El Panza no veía con buenos ojos preguntar antes de abrir la puerta, el
¿Quién es?, le parecía tonto, qué es esto, una adivinanza, se preguntaba y respondía al mismo tiempo, éste ejercicio lo aprendió de tantos años de
vivir solo. Escuchar del otro lado "soy yo", le parecía el gesto más vulgar de todos, qué aburrido, pensaba Dreuty. El, por lo tanto, no preguntaba.
Como no preguntó a esos ojos rasgados de dónde provenían, cuando al posarse sobre los suyos, sintió un tifón de calambres placenteros y desconcertantes.
Hasta ese momento no conocía los síntomas del amor extremo, sí había leído o escuchado que uno pierde los estribos y se queda medio estúpido ante la llegada de este. ¡Cuánto cuesta! preguntó la jovencita con un acento que lo llevó inmediatamente a los discos de Víctor Jara que escuchaba su padre. Las agujas de los relojes se detuvieron, las lilas rociaban de ternura las costas de su nombre y la lengua se endureció como si hubiera recibido un cachetazo de hielo seco. Tardó unos instantes en responder, lo que su bolsillo disponga madmoaselle, aventuró Dreuty, sonrojándose. Mis bolsillos están vacíos noble artesano, contestó la pícara jovencita, que ya leía el texto de la pasión en la cara del Panza. Allí sembró su semilla una conversación que duraría horas, las que separaban ese instante del tren que llevaría a Dreuty a Santiago. Cambiaron direcciones y figuritas, cambiaron sus voces sobre el final de la trama del descubrirse. Adiós, se oyó casi como un sollozo desde el vagón número tres, las ojeras de Dreuty se hundieron aún más, semejaban dos ciruelas podridas. La jovencita, por su parte, que a esta altura ya era Graciana, apretaba entre sus deditos de mecanógrafa el collar de plata trabajado con piedras semipreciosas, que Dreuty había robado a un artesano dormido en un camping de Puerto Varas, unos días atrás. Bye, bye dijo ella en un inglés muy claro.
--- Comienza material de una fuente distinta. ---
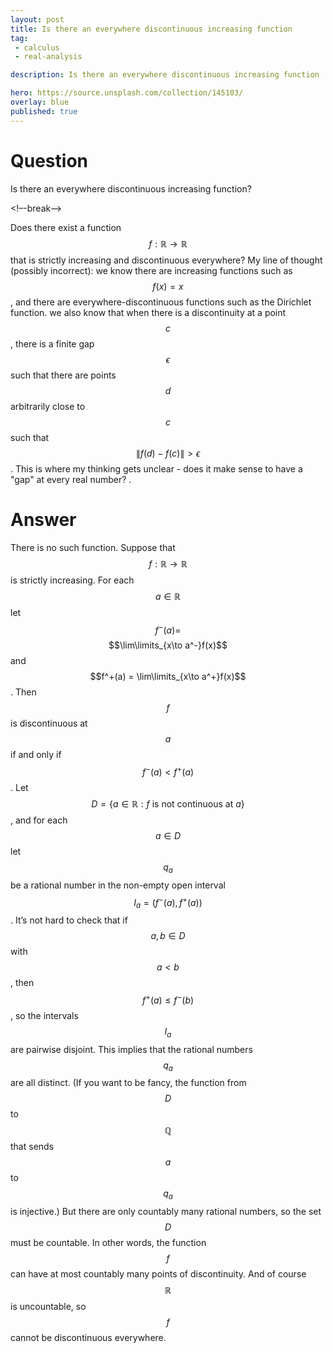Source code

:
 ```yaml
---
layout: post
title: Is there an everywhere discontinuous increasing function
tag:
 - calculus
 - real-analysis

description: Is there an everywhere discontinuous increasing function

hero: https://source.unsplash.com/collection/145103/
overlay: blue 
published: true
---
```


# Question 

Is there an everywhere discontinuous increasing function?

<!–-break-–>


Does there exist a function $$f : \mathbb{R} \rightarrow \mathbb{R}$$ that is strictly increasing and discontinuous everywhere?
My line of thought (possibly incorrect): we know there are increasing functions such as $$f(x) = x$$, and there are everywhere-discontinuous functions such as the Dirichlet function.
 we also know that when there is a discontinuity at a point $$c$$, there is a finite gap $$\epsilon$$ such that there are points $$d$$ arbitrarily close to $$c$$ such that $$\|f(d) - f(c)\| > \epsilon$$.
 This is where my thinking gets unclear - does it make sense to have a "gap" at every real number?
.


# Answer 


There is no such function. Suppose that $$f:\mathbb{R}\to\mathbb{R}$$ is strictly increasing. For each $$a\in\mathbb{R}$$ let $$f^-(a) =$$  $$\lim\limits_{x\to a^-}f(x)$$ and $$f^+(a) = \lim\limits_{x\to a^+}f(x)$$. Then $$f$$ is discontinuous at $$a$$ if and only if $$f^-(a) < f^+(a)$$. Let $$D = \{a\in\mathbb{R}:f\text{ is not continuous at }a\}$$, and for each $$a\in D$$ let $$q_a$$ be a rational number in the non-empty open interval $$I_a = (f^-(a),f^+(a))$$. 
It’s not hard to check that if $$a,b \in D$$ with $$a<b$$, then $$f^+(a) \le f^-(b)$$, so the intervals $$I_a$$ are pairwise disjoint. This implies that the rational numbers $$q_a$$ are all distinct. (If you want to be fancy, the function from $$D$$ to $$\mathbb{Q}$$ that sends $$a$$ to $$q_a$$ is injective.) But there are only countably many rational numbers, so the set $$D$$ must be countable. In other words, the function $$f$$ can have at most countably many points of discontinuity. And of course $$\mathbb{R}$$ is uncountable, so $$f$$ cannot be discontinuous everywhere.

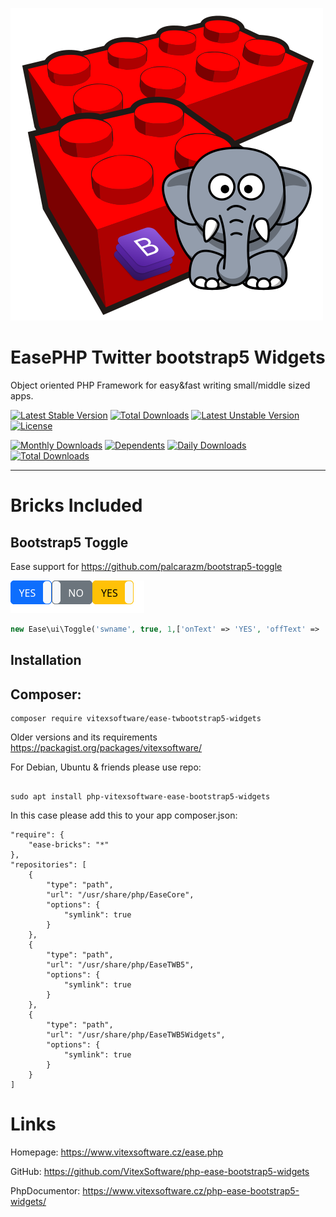 ![EasePHP TWB5 Widgets Logo](project-logo.png?raw=true "Project Logo")

EasePHP Twitter bootstrap5 Widgets
==================================

Object oriented PHP Framework for easy&fast writing small/middle sized apps.

[![Latest Stable Version](https://poser.pugx.org/vitexsoftware/ease-twbootstrap5-widgets/v)](//packagist.org/packages/vitexsoftware/ease-twbootstrap5-widgets) 
[![Total Downloads](https://poser.pugx.org/vitexsoftware/ease-twbootstrap5-widgets/downloads)](//packagist.org/packages/vitexsoftware/ease-twbootstrap5-widgets) 
[![Latest Unstable Version](https://poser.pugx.org/vitexsoftware/ease-twbootstrap5-widgets/v/unstable)](//packagist.org/packages/vitexsoftware/ease-twbootstrap5-widgets) 
[![License](https://poser.pugx.org/vitexsoftware/ease-twbootstrap5-widgets/license)](//packagist.org/packages/vitexsoftware/ease-twbootstrap5-widgets)

[![Monthly Downloads](https://poser.pugx.org/vitexsoftware/ease-twbootstrap5-widgets/d/monthly)](//packagist.org/packages/vitexsoftware/ease-twbootstrap5-widgets)
[![Dependents](https://poser.pugx.org/vitexsoftware/ease-twbootstrap5-widgets/dependents)](//packagist.org/packages/vitexsoftware/ease-twbootstrap5-widgets)
[![Daily Downloads](https://poser.pugx.org/vitexsoftware/ease-twbootstrap5-widgets/d/daily)](//packagist.org/packages/vitexsoftware/ease-twbootstrap5-widgets)
[![Total Downloads](https://poser.pugx.org/vitexsoftware/ease-twbootstrap5-widgets/downloads)](//packagist.org/packages/vitexsoftware/ease-twbootstrap5-widgets)

---

Bricks Included
===============




Bootstrap5 Toggle
-----------------------

Ease support for https://github.com/palcarazm/bootstrap5-toggle

![Toggle](Toggle.png?raw=true)

```php
new Ease\ui\Toggle('swname', true, 1,['onText' => 'YES', 'offText' => 'NO']);
```

Installation
------------


Composer:
---------

```shell
composer require vitexsoftware/ease-twbootstrap5-widgets
```


Older versions and its requirements https://packagist.org/packages/vitexsoftware/


For Debian, Ubuntu & friends please use repo:

```shell

sudo apt install php-vitexsoftware-ease-bootstrap5-widgets
```

In this case please add this to your app composer.json:

    "require": {
        "ease-bricks": "*"
    },
    "repositories": [
        {
            "type": "path",
            "url": "/usr/share/php/EaseCore",
            "options": {
                "symlink": true
            }
        },
        {
            "type": "path",
            "url": "/usr/share/php/EaseTWB5",
            "options": {
                "symlink": true
            }
        },
        {
            "type": "path",
            "url": "/usr/share/php/EaseTWB5Widgets",
            "options": {
                "symlink": true
            }
        }
    ]

Links
=====

Homepage: https://www.vitexsoftware.cz/ease.php

GitHub: https://github.com/VitexSoftware/php-ease-bootstrap5-widgets

PhpDocumentor: https://www.vitexsoftware.cz/php-ease-bootstrap5-widgets/

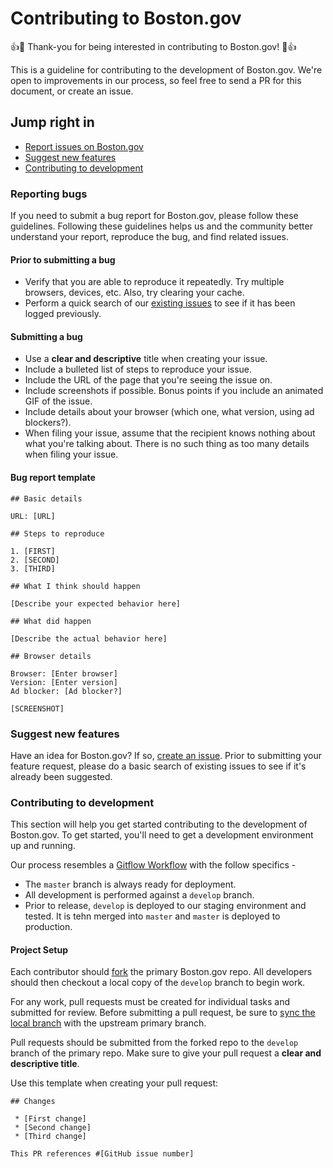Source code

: # Contributing to Boston.gov

:+1::tada: Thank-you for being interested in contributing to Boston.gov! :tada::+1:

This is a guideline for contributing to the development of Boston.gov. We're open to improvements in our process, so feel free to send a PR for this document, or create an issue.

## Jump right in

 * [Report issues on Boston.gov](#reporting-bugs)
 * [Suggest new features](#suggest-new-features)
 * [Contributing to development](#contributing-to-development)

### Reporting bugs

If you need to submit a bug report for Boston.gov, please follow these guidelines. Following these guidelines helps us and the community better understand your report, reproduce the bug, and find related issues.

#### Prior to submitting a bug

 * Verify that you are able to reproduce it repeatedly. Try multiple browsers, devices, etc. Also, try clearing your cache.
 * Perform a quick search of our [existing issues](https://github.com/CityOfBoston/boston.gov/issues) to see if it has been logged previously.

#### Submitting a bug

 * Use a **clear and descriptive** title when creating your issue.
 * Include a bulleted list of steps to reproduce your issue.
 * Include the URL of the page that you're seeing the issue on.
 * Include screenshots if possible. Bonus points if you include an animated GIF of the issue.
 * Include details about your browser (which one, what version, using ad blockers?).
 * When filing your issue, assume that the recipient knows nothing about what you're talking about. There is no such thing as too many details when filing your issue.

#### Bug report template

```
## Basic details

URL: [URL]

## Steps to reproduce

1. [FIRST]
2. [SECOND]
3. [THIRD]

## What I think should happen

[Describe your expected behavior here]

## What did happen

[Describe the actual behavior here]

## Browser details

Browser: [Enter browser]
Version: [Enter version]
Ad blocker: [Ad blocker?]

[SCREENSHOT]
```

### Suggest new features

Have an idea for Boston.gov? If so, [create an issue](https://github.com/CityOfBoston/boston.gov/issues). Prior to submitting your feature request, please do a basic search of existing issues to see if it's already been suggested.

### Contributing to development

This section will help you get started contributing to the development of Boston.gov. To get started, you'll need to get a development environment up and running.

Our process resembles a [Gitflow Workflow](https://www.atlassian.com/git/workflows#!workflow-gitflow) with the follow specifics -

* The `master` branch is always ready for deployment.
* All development is performed against a `develop` branch.
* Prior to release, `develop` is deployed to our staging environment and tested. It is tehn merged into `master` and `master` is deployed to production.


#### Project Setup

Each contributor should [fork](https://help.github.com/articles/fork-a-repo) the primary Boston.gov repo. All developers should then checkout a local copy of the `develop` branch to begin work.

For any work, pull requests must be created for individual tasks and submitted for review. Before submitting a pull request, be sure to [sync the local branch](https://help.github.com/articles/syncing-a-fork) with the upstream primary branch.

Pull requests should be submitted from the forked repo to the `develop` branch of the primary repo. Make sure to give your pull request a **clear and descriptive title**.

Use this template when creating your pull request:

```
## Changes

 * [First change]
 * [Second change]
 * [Third change]

This PR references #[GitHub issue number]
```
Y el tren se perdió en las rutas de la nada como cuando arrojamos una bombita de agua desde un balcón y nos escondemos por miedo a que nos descubran.
El Panza abrió la puerta del lavatorio de aquel tren mugriento y al abrir la puerta ahora no podía dejar de pensar en aquel momento. Lo hizo, entonces, con los ojos cerrados. Al abrirla, una ráfaga de luces lo atropelló burdamente, luces giratorias, endiabladas luces de patrullero. Es usted Rogelio El Panza Dreuty, espetó una vos uniformada desde arriba, quien esgrimía la pregunta era de temer, su altura era considerable, no así su voz que era aguda y ácida como un látigo en la piel de un delfín. So eu, dijo el panza, pensando que si hablaba en portugués los despistaría. ¡Qué ingenuo!, no sabía que los nuevos oficiales de la ley aprenden idiomas, más ahora con esto del Mercosur.